* [Exercise instructions]
Within the listing below, determine how many lines hold the word "Created". Give the number with no commentary.

##### Record set

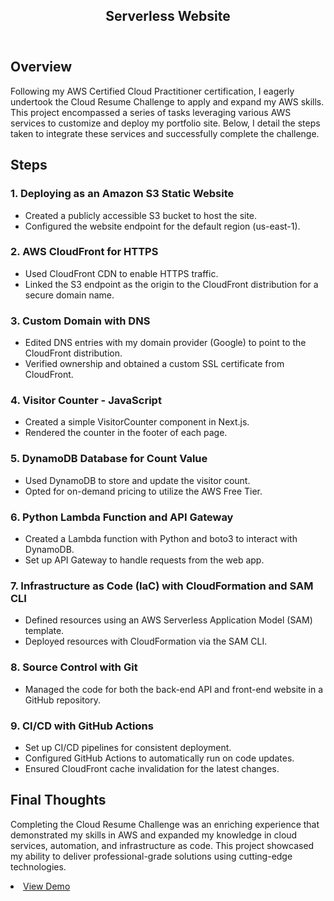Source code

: <div id="main" class="alt">

<!-- One -->
<section id="one">
	<div class="inner">
		<header class="major">
			<h1>Serverless Website</h1>
		</header>

<!-- Content -->
<h2>Overview</h2>
    <p>Following my AWS Certified Cloud Practitioner certification, I eagerly undertook the Cloud Resume Challenge to apply and expand my AWS skills. This project encompassed a series of tasks leveraging various AWS services to customize and deploy my portfolio site. Below, I detail the steps taken to integrate these services and successfully complete the challenge.</p>

<h2>Steps</h2>

<h3>1. Deploying as an Amazon S3 Static Website</h3>
    <ul>
        <li>Created a publicly accessible S3 bucket to host the site.</li>
        <li>Configured the website endpoint for the default region (us-east-1).</li>
    </ul>

<h3>2. AWS CloudFront for HTTPS</h3>
    <ul>
        <li>Used CloudFront CDN to enable HTTPS traffic.</li>
        <li>Linked the S3 endpoint as the origin to the CloudFront distribution for a secure domain name.</li>
    </ul>

<h3>3. Custom Domain with DNS</h3>
    <ul>
        <li>Edited DNS entries with my domain provider (Google) to point to the CloudFront distribution.</li>
        <li>Verified ownership and obtained a custom SSL certificate from CloudFront.</li>
    </ul>

<h3>4. Visitor Counter - JavaScript</h3>
    <ul>
        <li>Created a simple VisitorCounter component in Next.js.</li>
        <li>Rendered the counter in the footer of each page.</li>
    </ul>

<h3>5. DynamoDB Database for Count Value</h3>
    <ul>
        <li>Used DynamoDB to store and update the visitor count.</li>
        <li>Opted for on-demand pricing to utilize the AWS Free Tier.</li>
    </ul>

<h3>6. Python Lambda Function and API Gateway</h3>
    <ul>
        <li>Created a Lambda function with Python and boto3 to interact with DynamoDB.</li>
        <li>Set up API Gateway to handle requests from the web app.</li>
    </ul>

<h3>7. Infrastructure as Code (IaC) with CloudFormation and SAM CLI</h3>
    <ul>
        <li>Defined resources using an AWS Serverless Application Model (SAM) template.</li>
        <li>Deployed resources with CloudFormation via the SAM CLI.</li>
    </ul>

<h3>8. Source Control with Git</h3>
    <ul>
        <li>Managed the code for both the back-end API and front-end website in a GitHub repository.</li>
    </ul>

<h3>9. CI/CD with GitHub Actions</h3>
    <ul>
        <li>Set up CI/CD pipelines for consistent deployment.</li>
        <li>Configured GitHub Actions to automatically run on code updates.</li>
        <li>Ensured CloudFront cache invalidation for the latest changes.</li>
    </ul>

<h2>Final Thoughts</h2>
    <p>Completing the Cloud Resume Challenge was an enriching experience that demonstrated my skills in AWS and expanded my knowledge in cloud services, automation, and infrastructure as code. This project showcased my ability to deliver professional-grade solutions using cutting-edge technologies.</p>

<div class="image fit">
<img src="{% link assets/images/cloud-resume-screenshot.png %}" alt="" />
<li><a href="https://www.cloud.ericnbello.com" class="button">View Demo</a></li>
</div>

</div>
</section>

##########

* [Written solution]
3